I don't feel at all good about referencing Dershowitz on anything, but the following is devastating to the Nobel winner's legacy.
http://www.huffingtonpost.com/alan-dershowitz/the-world-according-to-ji_b_34702.html

Tuesday, December 05, 2006

The D'Souza's do in Elton John, Richard Dawkins & one of my favorite writers, Chris Hitchens

Both Father R. D'Souza & Dinesh D'Souza point out (links below) that upwards of 100 million people were murdered by certain secular regimes during the 20th century; add another 100 million for Vietnam, China, etc. So in the past 100 years more than 100 million + folks were murdered by professedly secular regimes. I don't know what that means, percentage-wise, vis-a-vis the world's current population. Neither do I know what it means in contrast to The Inquisition, etc., vis-a-vis the (then) current population. However, I am willing to bet that the secularists are far more 'efficient' in their technique than was, eg, the Inquisition in its time.

Yet a brilliant man like Hitchens, and a presumably intelligent man like Dawkins (actually that's a stretch, because he is obviously an arrogant, poorly trained intellectual, with merely special 'scientific' training - let me expound: eg, he has less than a college freshman's learning & capability in fundamental, philosophical logic - the "informal fallacies" abound throughout his popular works) so as I was saying, still, these secularist men continue to spout off about religion being the Sole Source of all wars & violence - all the while lambasting drunkards such as Mel Gibson (who blamed all the wars & violence on the Jews) as they simultaneously blame all the war & violence on the "Religions" of the world.

Bigots, the lot of them.

In contrast - review, for example, R. Girard's work on Violence & The Sacred, and one must at least acknowledge that religious folk (Christians at that!) may very well admit to their own contribution to the cycle of violence; so indeed did Pope John Paul II! But will the secularists like Hitchens, Dawkins, et al, ever admit to their own complicity in the murderous violence?

One of the D'Souza's points out that thousands were killled by, among other religious folks, personages of the middle ages.

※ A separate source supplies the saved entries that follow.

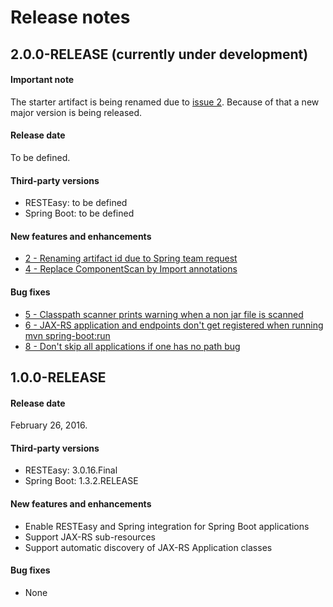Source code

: # Release notes

## 2.0.0-RELEASE (currently under development)

#### Important note
The starter artifact is being renamed due to [issue 2](https://github.com/paypal/resteasy-spring-boot/issues/2). Because of that a new major version is being released.

#### Release date
To be defined.

#### Third-party versions
- RESTEasy: to be defined 
- Spring Boot: to be defined

#### New features and enhancements
- [2 - Renaming artifact id due to Spring team request](https://github.com/paypal/resteasy-spring-boot/issues/2)
- [4 - Replace ComponentScan by Import annotations](https://github.com/paypal/resteasy-spring-boot/issues/4) 

#### Bug fixes
- [5 - Classpath scanner prints warning when a non jar file is scanned](https://github.com/paypal/resteasy-spring-boot/issues/5)
- [6 - JAX-RS application and endpoints don't get registered when running mvn spring-boot:run](https://github.com/paypal/resteasy-spring-boot/issues/6)
- [8 - Don't skip all applications if one has no path bug ](https://github.com/paypal/resteasy-spring-boot/issues/8)

## 1.0.0-RELEASE

#### Release date
February 26, 2016.

#### Third-party versions
- RESTEasy: 3.0.16.Final
- Spring Boot: 1.3.2.RELEASE

#### New features and enhancements
- Enable RESTEasy and Spring integration for Spring Boot applications
- Support JAX-RS sub-resources
- Support automatic discovery of JAX-RS Application classes

#### Bug fixes
- None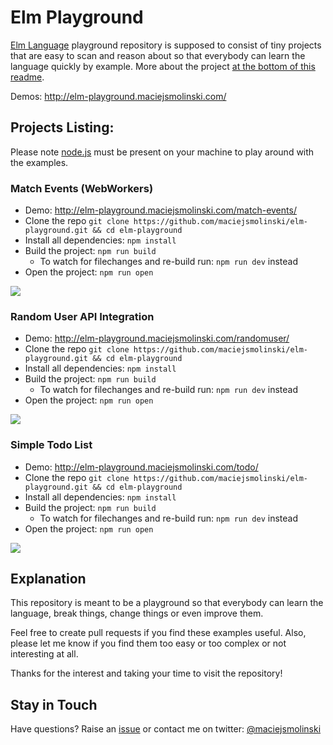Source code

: # Elm Playground

[Elm Language](http://elm-lang.org/) playground repository is supposed to consist of tiny projects that are easy to scan and reason about so that everybody can learn the language quickly by example. More about the project [at the bottom of this readme](#explanation).

Demos: http://elm-playground.maciejsmolinski.com/

## Projects Listing:

Please note [node.js](https://nodejs.org/en/) must be present on your machine to play around with the examples.

### Match Events (WebWorkers)

* Demo: http://elm-playground.maciejsmolinski.com/match-events/
* Clone the repo `git clone https://github.com/maciejsmolinski/elm-playground.git && cd elm-playground`
* Install all dependencies: `npm install`
* Build the project: `npm run build`
  * To watch for filechanges and re-build run: `npm run dev` instead
* Open the project: `npm run open`

![](https://cdn.pbrd.co/images/2jOEmm9Z.gif)

### Random User API Integration

* Demo: http://elm-playground.maciejsmolinski.com/randomuser/
* Clone the repo `git clone https://github.com/maciejsmolinski/elm-playground.git && cd elm-playground`
* Install all dependencies: `npm install`
* Build the project: `npm run build`
  * To watch for filechanges and re-build run: `npm run dev` instead
* Open the project: `npm run open`

![](https://cdn.pbrd.co/images/2dcPR5Z8.gif)

### Simple Todo List

* Demo: http://elm-playground.maciejsmolinski.com/todo/
* Clone the repo `git clone https://github.com/maciejsmolinski/elm-playground.git && cd elm-playground`
* Install all dependencies: `npm install`
* Build the project: `npm run build`
  * To watch for filechanges and re-build run: `npm run dev` instead
* Open the project: `npm run open`

![](https://cdn.pbrd.co/images/2deeSDdY.gif)

## Explanation

This repository is meant to be a playground so that everybody can learn the language, break things, change things or even improve them.

Feel free to create pull requests if you find these examples useful. Also, please let me know if you find them too easy or too complex or not interesting at all.

Thanks for the interest and taking your time to visit the repository!

## Stay in Touch

Have questions? Raise an [issue](https://github.com/maciejsmolinski/elm-playground/issues) or contact me on twitter: [@maciejsmolinski](https://twitter.com/maciejsmolinski)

Also add to that thousands and thousands of those murdered by modern Jihadists, etc. Quite a toll, eh?, religious-murder-wise? 100+ million? So, in the history of the world, since Cain killed Abel (precisely for religious reasons), the toll of "religious" murders may enter into 1 million or even much more, but more importantly, may very well enter into a substantial proportion of the % of the then current population.

Even if one attacks D'Souza for under-representing the religious source of murderous behaviour, one must still admit that -- for merely a 100 year stint at it -- the secular regimes did quite well, and far outpaced their former 'religious' counterparts.

100+ Million dead, in 100 years. So his (D'Souza's) point is made, overriding any necessary demographic & statistical qualifications -- for instance, adding in the most recent religiously motivated murders by Jihadist Muslims, etc.

Yet secularists like Dawkins and Hitchens still have to account for the inordinate amount of secularist murders within the past 100 years -- because it is only within the past 100 years that professed secularists (atheists & agnostics) have been operating political bodies. And we haven't seen the end of it, I dare say. 100+ million people murdered for explicitly secular, ie non-religious, aims.

By the way, add in the secularists 'murders', in utero, of human persons not yet born into this world (abortion), and the millions pile up astonomically. 1 billion+? Within the past 100 years?

Let's be fair, at least, and honestly state that we all (whether religious or atheist) participate, more or less, in murderous hatred that seems to mark the Human Condition.











http://catholiceducation.org/articles/apologetics/ap0213.htm

http://catholiceducation.org/articles/apologetics/ap0212.htm

Friday, December 01, 2006

So Pope Benedict may NOT have reversed his thinking on Turkey as part of the EU


If you think this is unimportant to North Americans and Brits and all the rest of Western Civilization, go buy & read Mark Steyn's America Alone.